§ WHAT TO WORK ON: Within the listing that follows, how many lines contain the word "faltu"? Only the number is wanted.

§ INPUT RECORDS:
*****

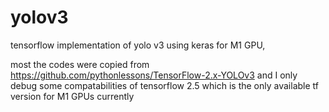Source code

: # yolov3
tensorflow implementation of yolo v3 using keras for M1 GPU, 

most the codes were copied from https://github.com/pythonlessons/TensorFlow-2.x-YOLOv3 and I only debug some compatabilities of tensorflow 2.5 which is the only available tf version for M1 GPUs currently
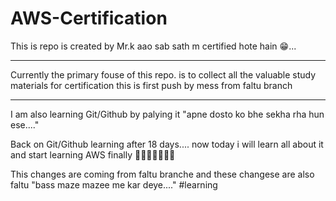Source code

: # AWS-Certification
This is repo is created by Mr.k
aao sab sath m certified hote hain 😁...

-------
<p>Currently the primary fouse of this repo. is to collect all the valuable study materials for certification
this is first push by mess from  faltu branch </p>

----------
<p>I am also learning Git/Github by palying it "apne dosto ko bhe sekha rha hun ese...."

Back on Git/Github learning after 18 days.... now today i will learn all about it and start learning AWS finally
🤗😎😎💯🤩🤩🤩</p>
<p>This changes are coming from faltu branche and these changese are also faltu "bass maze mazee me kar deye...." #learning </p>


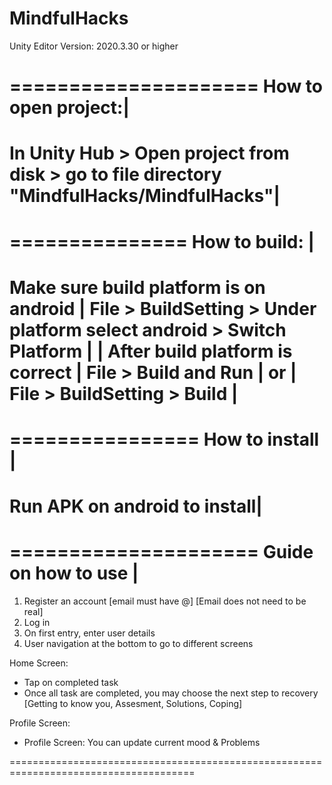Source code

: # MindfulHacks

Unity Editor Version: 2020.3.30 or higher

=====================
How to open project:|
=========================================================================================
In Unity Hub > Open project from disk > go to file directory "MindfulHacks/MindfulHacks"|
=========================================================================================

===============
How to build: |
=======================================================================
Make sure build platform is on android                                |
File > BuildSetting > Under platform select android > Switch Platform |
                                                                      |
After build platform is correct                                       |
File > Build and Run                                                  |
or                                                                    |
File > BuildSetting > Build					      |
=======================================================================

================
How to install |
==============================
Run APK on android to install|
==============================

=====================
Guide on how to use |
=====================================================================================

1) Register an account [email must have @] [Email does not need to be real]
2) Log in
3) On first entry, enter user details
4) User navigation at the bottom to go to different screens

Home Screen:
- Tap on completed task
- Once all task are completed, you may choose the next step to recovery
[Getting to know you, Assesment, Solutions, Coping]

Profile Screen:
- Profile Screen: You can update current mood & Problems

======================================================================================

*****

§ WRITTEN RESPONSE: 2